*THE PROBLEM:*
If a line of the data contains the word "મરણવ", it is counted; report how many such lines there are and nothing else.

*DATASET RECORDS:*
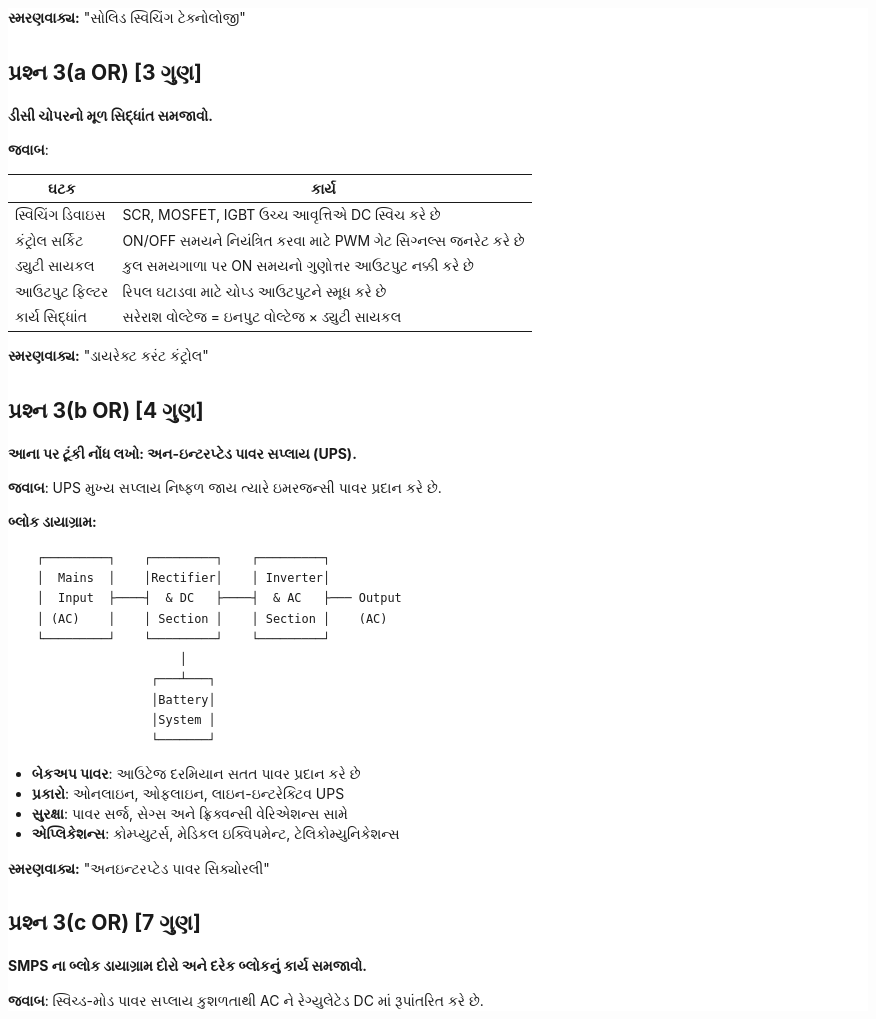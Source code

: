 **સ્મરણવાક્ય:** "સોલિડ સ્વિચિંગ ટેક્નોલોજી"

## પ્રશ્ન 3(a OR) [3 ગુણ]

**ડીસી ચોપરનો મૂળ સિદ્ધાંત સમજાવો.**

**જવાબ**:

| ઘટક | કાર્ય |
|-----------|----------|
| સ્વિચિંગ ડિવાઇસ | SCR, MOSFET, IGBT ઉચ્ચ આવૃત્તિએ DC સ્વિચ કરે છે |
| કંટ્રોલ સર્કિટ | ON/OFF સમયને નિયંત્રિત કરવા માટે PWM ગેટ સિગ્નલ્સ જનરેટ કરે છે |
| ડ્યુટી સાયકલ | કુલ સમયગાળા પર ON સમયનો ગુણોત્તર આઉટપુટ નક્કી કરે છે |
| આઉટપુટ ફિલ્ટર | રિપલ ઘટાડવા માટે ચોપ્ડ આઉટપુટને સ્મૂધ કરે છે |
| કાર્ય સિદ્ધાંત | સરેરાશ વોલ્ટેજ = ઇનપુટ વોલ્ટેજ × ડ્યુટી સાયકલ |

**સ્મરણવાક્ય:** "ડાયરેક્ટ કરંટ કંટ્રોલ"

## પ્રશ્ન 3(b OR) [4 ગુણ]

**આના પર ટૂંકી નોંધ લખો: અન-ઇન્ટરપ્ટેડ પાવર સપ્લાય (UPS).**

**જવાબ**:
UPS મુખ્ય સપ્લાય નિષ્ફળ જાય ત્યારે ઇમરજન્સી પાવર પ્રદાન કરે છે.

**બ્લોક ડાયાગ્રામ:**

```goat
    ┌─────────┐    ┌─────────┐    ┌─────────┐
    │  Mains  │    │Rectifier│    │ Inverter│
    │  Input  ├────┤  & DC   ├────┤  & AC   ├─── Output
    │ (AC)    │    │ Section │    │ Section │    (AC)
    └─────────┘    └─────────┘    └─────────┘
                        │
                    ┌───┴───┐
                    │Battery│
                    │System │
                    └───────┘
```

- **બેકઅપ પાવર**: આઉટેજ દરમિયાન સતત પાવર પ્રદાન કરે છે
- **પ્રકારો**: ઓનલાઇન, ઓફલાઇન, લાઇન-ઇન્ટરેક્ટિવ UPS
- **સુરક્ષા**: પાવર સર્જ, સેગ્સ અને ફ્રિક્વન્સી વેરિએશન્સ સામે
- **એપ્લિકેશન્સ**: કોમ્પ્યુટર્સ, મેડિકલ ઇક્વિપમેન્ટ, ટેલિકોમ્યુનિકેશન્સ

**સ્મરણવાક્ય:** "અનઇન્ટરપ્ટેડ પાવર સિક્યોરલી"

## પ્રશ્ન 3(c OR) [7 ગુણ]

**SMPS ના બ્લોક ડાયાગ્રામ દોરો અને દરેક બ્લોકનું કાર્ય સમજાવો.**

**જવાબ**:
સ્વિચ્ડ-મોડ પાવર સપ્લાય કુશળતાથી AC ને રેગ્યુલેટેડ DC માં રૂપાંતરિત કરે છે.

*COMPLETED EXERCISE:*
3